The data below holds a line containing "##### Can I install Panamax on Windows?" and a line containing "##### How can"; please quote exactly those two lines and every line between them, and nothing else.

(Data shown begins)

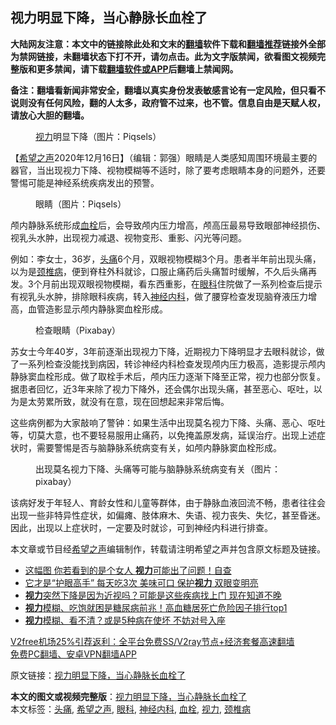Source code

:  <h2>视力明显下降，当心静脉长血栓了</h2> <p class="notice"><b>大陆网友注意：本文中的链接除此处和文末的<a href="https://github.com/bannedbook/fanqiang" >翻墙</a>软件下载和<a href="https://github.com/killgcd/justmysocks/blob/master/README.md">翻墙推荐</a>链接外全部为禁网链接，未翻墙状态下打不开，请勿点击。此为文字版禁闻，欲看图文视频完整版和更多禁闻，请下载<a href="https://github.com/bannedbook/fanqiang">翻墙软件或APP</a>后翻墙上禁闻网。</p><p>备注：翻墙看新闻非常安全，翻墙以真实身份发表敏感言论有一定风险，但只看不说则没有任何风险，翻的人太多，政府管不过来，也不管。信息自由是天赋人权，请放心大胆的翻墙。</b></p>  <div class="entry"> <figure><figcaption><a href="https://www.bannedbook.org/bnews/tag/%e8%a7%86%e5%8a%9b/" class="st_tag internal_tag" rel="tag" title="标签 视力 下的日志">视力</a>明显下降（图片：Piqsels）</figcaption></figure> <p>【<span class='wp_keywordlink_affiliate'><a href="https://www.soundofhope.org" title="希望之声" target="_blank">希望之声</a></span>2020年12月16日】（编辑：郭强）眼睛是人类感知周围环境最主要的器官，当出现视力下降、视物模糊等不适时，除了要考虑眼睛本身的问题外，还要警惕可能是神经系统疾病发出的预警。</p> <figure><figcaption>眼睛（图片：Piqsels）</figcaption></figure> <p>颅内静脉系统形成<a href="https://www.bannedbook.org/bnews/tag/%E8%A1%80%E6%A0%93/" class="st_tag internal_tag" rel="tag" title="标签 血栓 下的日志">血栓</a>后，会导致颅内压力增高，颅高压最易导致眼部神经损伤、视乳头水肿，出现视力减退、视物变形、重影、闪光等问题。</p>  <p>例如：李女士，36岁，<a href="https://www.bannedbook.org/bnews/tag/%e5%a4%b4%e7%97%9b/" class="st_tag internal_tag" rel="tag" title="标签 头痛 下的日志">头痛</a>6个月，双眼视物模糊3个月。患者半年前出现头痛，以为是<a href="https://www.bannedbook.org/bnews/tag/%E9%A2%88%E6%A4%8E%E7%97%85/" class="st_tag internal_tag" rel="tag" title="标签 颈椎病 下的日志">颈椎病</a>，便到脊柱外科就诊，口服止痛药后头痛暂时缓解，不久后头痛再发。3个月前出现双眼视物模糊，看东西重影，在<a href="https://www.bannedbook.org/bnews/tag/%e7%9c%bc%e7%a7%91/" class="st_tag internal_tag" rel="tag" title="标签 眼科 下的日志">眼科</a>住院做了一系列检查后提示有视乳头水肿，排除眼科疾病，转入<a href="https://www.bannedbook.org/bnews/tag/%e7%a5%9e%e7%bb%8f%e5%86%85%e7%a7%91/" class="st_tag internal_tag" rel="tag" title="标签 神经内科 下的日志">神经内科</a>，做了腰穿检查发现脑脊液压力增高，血管造影显示颅内静脉窦血栓形成。</p> <figure><figcaption>检查眼睛（Pixabay）</figcaption></figure> <p>苏女士今年40岁，3年前逐渐出现视力下降，近期视力下降明显才去眼科就诊，做了一系列检查没能找到病因，转诊神经内科检查发现颅内压力极高，造影提示颅内静脉窦血栓形成。做了取栓手术后，颅内压力逐渐下降至正常，视力也部分恢复。据患者回忆，近3年来除了视力下降外，还会偶尔出现头痛，甚至恶心、呕吐，以为是太劳累所致，就没有在意，现在回想起来非常后悔。</p>  <p>这些病例都为大家敲响了警钟：如果生活中出现莫名视力下降、头痛、恶心、呕吐等，切莫大意，也不要轻易服用止痛药，以免掩盖原发病，延误治疗。出现上述症状时，需要警惕是否与脑静脉系统病变有关，如颅内静脉窦血栓形成。</p> <figure><figcaption>出现莫名视力下降、头痛等可能与脑静脉系统病变有关（图片：pixabay）</figcaption></figure> <p>该病好发于年轻人、育龄女性和儿童等群体，由于静脉血液回流不畅，患者往往会出现一些非特异性症状，如偏瘫、肢体麻木、失语、视力丧失、失忆，甚至昏迷。因此，出现以上症状时，一定要及时就诊，可到神经内科进行排查。</p>  <p>本文章或节目经<a href="https://www.bannedbook.org/bnews/tag/%e5%b8%8c%e6%9c%9b%e4%b9%8b%e5%a3%b0/" class="st_tag internal_tag" rel="tag" title="标签 希望之声 下的日志">希望之声</a>编辑制作，转载请注明希望之声并包含原文标题及链接。</p> <ul class='op-related-articles' title='相关阅读'> <li><a href='https://www.bannedbook.org/bnews/lifebaike/20201208/1443974.html' target='_blank'>这幅图 你若看到的是个女人 <b>视力</b>可能出了问题！自查</a></li> <li><a href='https://www.bannedbook.org/bnews/lifebaike/20201205/1442528.html' target='_blank'>它才是“护眼高手” 每天吃3次 美味可口 保护<b>视力</b> 双眼变明亮</a></li> <li><a href='https://www.bannedbook.org/bnews/lifebaike/20200918/1398450.html' target='_blank'><b>视力</b>突然下降是因为近视吗？可能是这些疾病找上门 现在知道不晚</a></li> <li><a href='https://www.bannedbook.org/bnews/health/20200910/1393914.html' target='_blank'><b>视力</b>模糊、吃饱就困是糖尿病前兆！高血糖居死亡危险因子排行top1</a></li> <li><a href='https://www.bannedbook.org/bnews/health/20200908/1392694.html' target='_blank'><b>视力</b>模糊、看不清？或是5种病在使坏 不妨对号入座</a></li> </ul> <p class="texttj"> <a href="https://www.bannedbook.org/forum23/topic22702.html" target="_blank">V2free机场25%引荐返利：全平台免费SS/V2ray节点+经济套餐高速翻墙</a><br/> <a href="https://github.com/bannedbook/fanqiang/wiki/%E7%A6%81%E9%97%BB%E7%BD%91%E5%AE%89%E5%8D%93%E7%BF%BB%E5%A2%99%E6%96%B0%E9%97%BBAPP" target="_blank">免费PC翻墙、安卓VPN翻墙APP</a></p><p>原文链接：<a class="src_link"  href="https://www.soundofhope.org/post/454246" target="_blank">视力明显下降，当心静脉长血栓了</a></p><a name='sharetosocial'></a>       <div><b>本文的图文或视频完整版</b>：<a href='https://www.bannedbook.org/bnews/comments/20201217/1449383.html'>视力明显下降，当心静脉长血栓了</a></div>  </div><!--END ENTRY--> <div class="postfooter"> <div>本文标签：<a href="https://www.bannedbook.org/bnews/tag/%e5%a4%b4%e7%97%9b/" rel="tag">头痛</a>, <a href="https://www.bannedbook.org/bnews/tag/%e5%b8%8c%e6%9c%9b%e4%b9%8b%e5%a3%b0/" rel="tag">希望之声</a>, <a href="https://www.bannedbook.org/bnews/tag/%e7%9c%bc%e7%a7%91/" rel="tag">眼科</a>, <a href="https://www.bannedbook.org/bnews/tag/%e7%a5%9e%e7%bb%8f%e5%86%85%e7%a7%91/" rel="tag">神经内科</a>, <a href="https://www.bannedbook.org/bnews/tag/%E8%A1%80%E6%A0%93/" rel="tag">血栓</a>, <a href="https://www.bannedbook.org/bnews/tag/%e8%a7%86%e5%8a%9b/" rel="tag">视力</a>, <a href="https://www.bannedbook.org/bnews/tag/%E9%A2%88%E6%A4%8E%E7%97%85/" rel="tag">颈椎病</a></div>  </div><!--END POSTFOOTER--> 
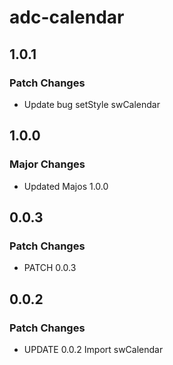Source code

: # adc-calendar

## 1.0.1

### Patch Changes

- Update bug setStyle swCalendar

## 1.0.0

### Major Changes

- Updated Majos 1.0.0

## 0.0.3

### Patch Changes

- PATCH 0.0.3

## 0.0.2

### Patch Changes

- UPDATE 0.0.2 Import swCalendar
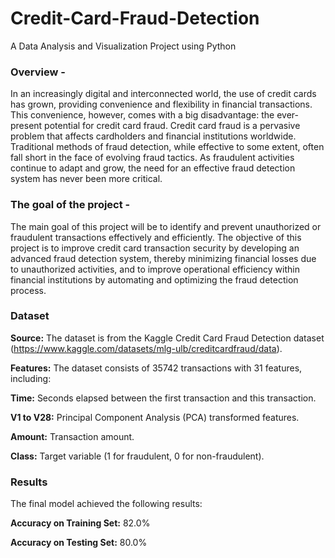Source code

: # Credit-Card-Fraud-Detection
<p>A Data Analysis and Visualization Project using Python</p>

### Overview -
In an increasingly digital and interconnected world, the use of credit cards has grown, providing convenience and flexibility in financial transactions. This convenience, however, comes with a big disadvantage: the ever-present potential for credit card fraud. 
Credit card fraud is a pervasive problem that affects cardholders and financial institutions worldwide. Traditional methods of fraud detection, while effective to some extent, often fall short in the face of evolving fraud tactics. As fraudulent activities continue to adapt and grow, the need for an effective fraud detection system has never been more critical.

### The goal of the project -
The main goal of this project will be to identify and prevent unauthorized or fraudulent transactions effectively and efficiently. The objective of this project is to improve credit card transaction security by developing an advanced fraud detection system, thereby minimizing financial losses due to unauthorized activities, and to improve operational efficiency within financial institutions by automating and optimizing the fraud detection process.

### Dataset 
**Source:** The dataset is from the Kaggle Credit Card Fraud Detection dataset (https://www.kaggle.com/datasets/mlg-ulb/creditcardfraud/data).

**Features:** The dataset consists of 35742 transactions with 31 features, including:

**Time:** Seconds elapsed between the first transaction and this transaction.

**V1 to V28:** Principal Component Analysis (PCA) transformed features.

**Amount:** Transaction amount.

**Class:** Target variable (1 for fraudulent, 0 for non-fraudulent).

### Results
The final model achieved the following results:

**Accuracy on Training Set:** 82.0%

**Accuracy on Testing Set:** 80.0%
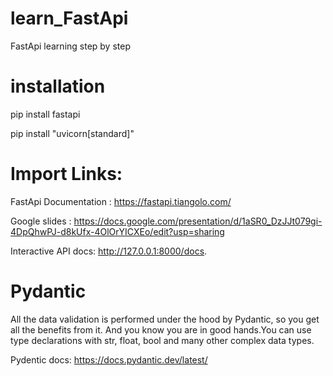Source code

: # learn_FastApi
FastApi learning step by step


# installation
pip install fastapi

pip install "uvicorn[standard]"



# Import Links:
FastApi Documentation : https://fastapi.tiangolo.com/

Google slides : https://docs.google.com/presentation/d/1aSR0_DzJJt079gi-4DpQhwPJ-d8kUfx-4OlOrYICXEo/edit?usp=sharing

Interactive API docs:  http://127.0.0.1:8000/docs.


# Pydantic
All the data validation is performed under the hood by Pydantic, so you get all the benefits from it. And you know you are in good hands.You can use type declarations with str, float, bool and many other complex data types.

Pydentic docs: https://docs.pydantic.dev/latest/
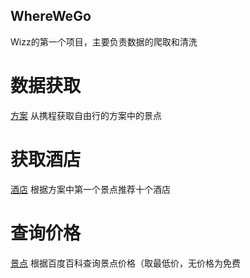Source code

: ## WhereWeGo
Wizz的第一个项目，主要负责数据的爬取和清洗
#  数据获取
[方案](https://github.com/tanghuanqiang/WhereWeGo/blob/main/fangan.py)
从携程获取自由行的方案中的景点
#  获取酒店
[酒店](https://github.com/tanghuanqiang/WhereWeGo/blob/main/hotel.py)
根据方案中第一个景点推荐十个酒店
#  查询价格
[景点](https://github.com/tanghuanqiang/WhereWeGo/blob/main/jingdian.py)
根据百度百科查询景点价格（取最低价，无价格为免费
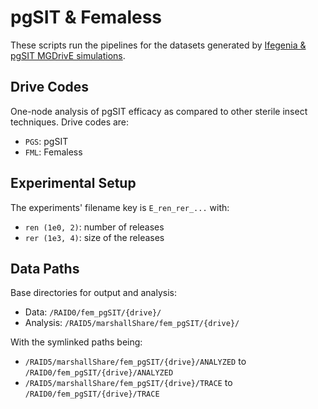 # pgSIT & Femaless

These scripts run the pipelines for the datasets generated by [Ifegenia & pgSIT MGDrivE simulations](https://github.com/Chipdelmal/MGDrivE/tree/master/Main/pgSIT_Femaless).

## Drive Codes

One-node analysis of pgSIT efficacy as compared to other sterile insect techniques. Drive codes are:

* `PGS`: pgSIT
* `FML`: Femaless

## Experimental Setup

The experiments' filename key is `E_ren_rer_...` with:

* `ren (1e0, 2)`: number of releases
* `rer (1e3, 4)`: size of the releases

## Data Paths

Base directories for output and analysis:

* Data: `/RAID0/fem_pgSIT/{drive}/`
* Analysis: `/RAID5/marshallShare/fem_pgSIT/{drive}/`

With the symlinked paths being:

* `/RAID5/marshallShare/fem_pgSIT/{drive}/ANALYZED` to `/RAID0/fem_pgSIT/{drive}/ANALYZED`
* `/RAID5/marshallShare/fem_pgSIT/{drive}/TRACE` to `/RAID0/fem_pgSIT/{drive}/TRACE`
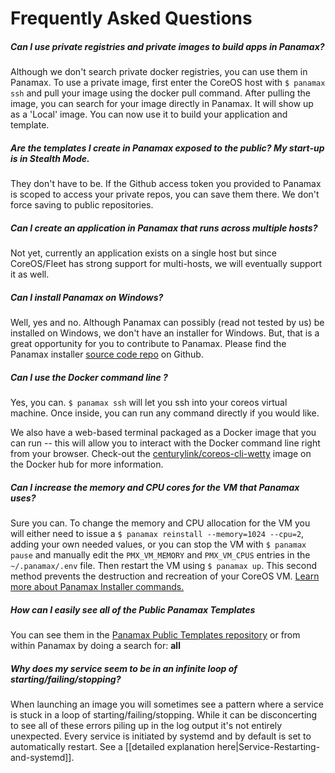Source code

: # Frequently Asked Questions

##### Can I use private registries and private images to build apps in Panamax?

Although we don't search private docker registries, you can use them in Panamax. To use a private image, first enter the CoreOS host with `$ panamax ssh` and pull your image using the docker pull command. After pulling the image, you can search for your image directly in Panamax. It will show up as a 'Local' image. You can now use it to build your application and template.

##### Are the templates I create in Panamax exposed to the public? My start-up is in Stealth Mode. 

They don't have to be. If the Github access token you provided to Panamax is scoped to access your private repos, you can save them there. We don't force saving to public repositories.

##### Can I create an application in Panamax that runs across multiple hosts? 

Not yet, currently an application exists on a single host but since CoreOS/Fleet has strong support for multi-hosts, we will eventually support it as well. 

##### Can I install Panamax on Windows?

Well, yes and no. Although Panamax can possibly (read not tested by us) be installed on Windows, we don't have an installer for Windows. But, that is a great opportunity for you to contribute to Panamax. Please find the Panamax installer [source code repo](https://github.com/CenturyLinkLabs/panamax-coreos) on Github.

##### Can I use the Docker command line ? 

Yes, you can. `$ panamax ssh` will let you ssh into your coreos virtual machine. Once inside, you can run any command directly if you would like. 

We also have a web-based terminal packaged as a Docker image that you can run -- this will allow you to interact with the Docker command line right from your browser. Check-out the [centurylink/coreos-cli-wetty](https://registry.hub.docker.com/u/centurylink/coreos-cli-wetty/) image on the Docker hub for more information.

##### Can I increase the memory and CPU cores for the VM that Panamax uses?

Sure you can. To change the memory and CPU allocation for the VM you will either need to issue a `$ panamax reinstall --memory=1024 --cpu=2`, adding your own needed values, or you can stop the VM with `$ panamax pause` and manually edit the `PMX_VM_MEMORY` and `PMX_VM_CPUS` entries in the `~/.panamax/.env` file. Then restart the VM using `$ panamax up`. This second method prevents the destruction and recreation of your CoreOS VM. [Learn more about Panamax Installer commands.](https://github.com/CenturyLinkLabs/panamax-ui/wiki/Panamax-Installer-Commands)

##### How can I easily see all of the Public Panamax Templates

You can see them in the [Panamax Public Templates repository](https://github.com/CenturyLinkLabs/panamax-public-templates) or from within Panamax by doing a search for: **all**

##### Why does my service seem to be in an infinite loop of starting/failing/stopping?

When launching an image you will sometimes see a pattern where a service is stuck in a loop of starting/failing/stopping. While it can be disconcerting to see all of these errors piling up in the log output it's not entirely unexpected. Every service is initiated by systemd and by default is set to automatically restart.  See a [[detailed explanation here|Service-Restarting-and-systemd]]. 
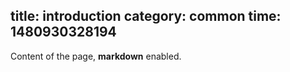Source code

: title: introduction
category: common
time: 1480930328194
---
Content of the page, **markdown** enabled.
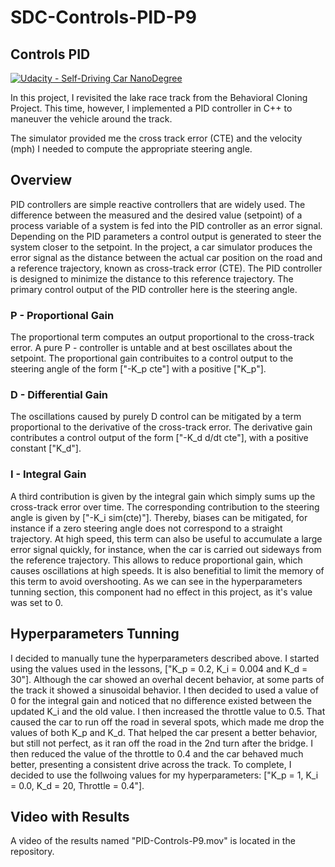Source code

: # SDC-Controls-PID-P9

## Controls PID
[![Udacity - Self-Driving Car NanoDegree](https://s3.amazonaws.com/udacity-sdc/github/shield-carnd.svg)](http://www.udacity.com/drive)

In this project, I revisited the lake race track from the Behavioral Cloning Project. This time, however, I implemented a PID controller in C++ to maneuver the vehicle around the track.

The simulator provided me the cross track error (CTE) and the velocity (mph) I needed to compute the appropriate steering angle.

## Overview 

PID controllers are simple reactive controllers that are widely used. The difference between the measured and the desired value (setpoint) of a process variable of a system is fed into the PID controller as an error signal. Depending on the PID parameters a control output is generated to steer the system closer to the setpoint. In the project, a car simulator produces the error signal as the distance between the actual car position on the road and a reference trajectory, known as cross-track error (CTE). The PID controller is designed to minimize the distance to this reference trajectory. The primary control output of the PID controller here is the steering angle.

### P - Proportional Gain

The proportional term computes an output proportional to the cross-track error. A pure P - controller is untable and at best oscillates about the setpoint. The proportional gain contribuites to a control output to the steering angle of the form ["-K_p cte"] with a positive ["K_p"].

### D - Differential Gain

The oscillations caused by purely D control can be mitigated by a term proportional to the derivative of the cross-track error. The derivative gain contributes a control output of the form ["-K_d d/dt cte"], with a positive constant ["K_d"].

### I - Integral Gain

A third contribution is given by the integral gain which simply sums up the cross-track error over time. The corresponding contribution to the steering angle is given by ["-K_i sim(cte)"]. Thereby, biases can be mitigated, for instance if a zero steering angle does not correspond to a straight trajectory. At high speed, this term can also be useful to accumulate a large error signal quickly, for instance, when the car is carried out sideways from the reference trajectory. This allows to reduce proportional gain, which causes oscillations at high speeds. It is also benefitial to limit the memory of this term to avoid overshooting. As we can see in the hyperparameters tunning section, this component had no effect in this project, as it's value was set to 0.

## Hyperparameters Tunning

I decided to manually tune the hyperparameters described above. I started using the values used in the lessons, ["K_p = 0.2, K_i = 0.004 and K_d = 30"]. Although the car showed an overhal decent behavior, at some parts of the track it showed a sinusoidal behavior. I then decided to used a value of 0 for the integral gain and noticed that no difference existed between the updated K_i and the old value. I then increased the throttle value to 0.5. That caused the car to run off the road in several spots, which made me drop the values of both K_p and K_d. That helped the car present a better behavior, but still not perfect, as it ran off the road in the 2nd turn after the bridge. I then reduced the value of the throttle to 0.4 and the car behaved much better, presenting a consistent drive across the track. To complete, I decided to use the follwoing values for my hyperparameters: ["K_p = 1, K_i = 0.0, K_d = 20, Throttle = 0.4"]. 

## Video with Results

A video of the results named "PID-Controls-P9.mov" is located in the repository.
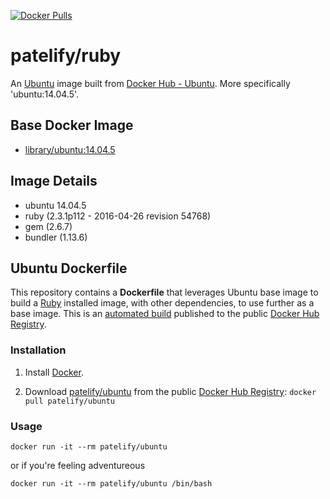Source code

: [![Docker Pulls](https://img.shields.io/docker/pulls/patelify/ubuntu.svg)](https://hub.docker.com/r/patelify/ubuntu/)

# patelify/ruby

An [Ubuntu](https://www.ubuntu.com/) image built from [Docker Hub - Ubuntu](https://hub.docker.com/_/ubuntu/). More specifically 'ubuntu:14.04.5'.

## Base Docker Image

* [library/ubuntu:14.04.5](https://hub.docker.com/_/ubuntu/)

## Image Details
- ubuntu 14.04.5
- ruby (2.3.1p112 - 2016-04-26 revision 54768)
- gem (2.6.7)
- bundler (1.13.6)

## Ubuntu Dockerfile

This repository contains a **Dockerfile** that leverages Ubuntu base image to build a [Ruby](https://www.ruby-lang.org/en/) installed image, with other dependencies, to use further as a base image. This is an [automated build](https://hub.docker.com/r/patelify/ubuntu/) published to the public [Docker Hub Registry](https://hub.docker.com/).

### Installation

1. Install [Docker](https://www.docker.com/).

2. Download [patelify/ubuntu](https://hub.docker.com/r/patelify/ubuntu/) from the public [Docker Hub Registry](https://registry.hub.docker.com/): `docker pull patelify/ubuntu`


### Usage

    docker run -it --rm patelify/ubuntu


or if you're feeling adventureous

    docker run -it --rm patelify/ubuntu /bin/bash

(Data shown ends)

Response to this task
##### Can I install Panamax on Windows?

Well, yes and no. Although Panamax can possibly (read not tested by us) be installed on Windows, we don't have an installer for Windows. But, that is a great opportunity for you to contribute to Panamax. Please find the Panamax installer [source code repo](https://github.com/CenturyLinkLabs/panamax-coreos) on Github.

##### Can I use the Docker command line ? 

Yes, you can. `$ panamax ssh` will let you ssh into your coreos virtual machine. Once inside, you can run any command directly if you would like. 

We also have a web-based terminal packaged as a Docker image that you can run -- this will allow you to interact with the Docker command line right from your browser. Check-out the [centurylink/coreos-cli-wetty](https://registry.hub.docker.com/u/centurylink/coreos-cli-wetty/) image on the Docker hub for more information.

##### Can I increase the memory and CPU cores for the VM that Panamax uses?

Sure you can. To change the memory and CPU allocation for the VM you will either need to issue a `$ panamax reinstall --memory=1024 --cpu=2`, adding your own needed values, or you can stop the VM with `$ panamax pause` and manually edit the `PMX_VM_MEMORY` and `PMX_VM_CPUS` entries in the `~/.panamax/.env` file. Then restart the VM using `$ panamax up`. This second method prevents the destruction and recreation of your CoreOS VM. [Learn more about Panamax Installer commands.](https://github.com/CenturyLinkLabs/panamax-ui/wiki/Panamax-Installer-Commands)

##### How can I easily see all of the Public Panamax Templates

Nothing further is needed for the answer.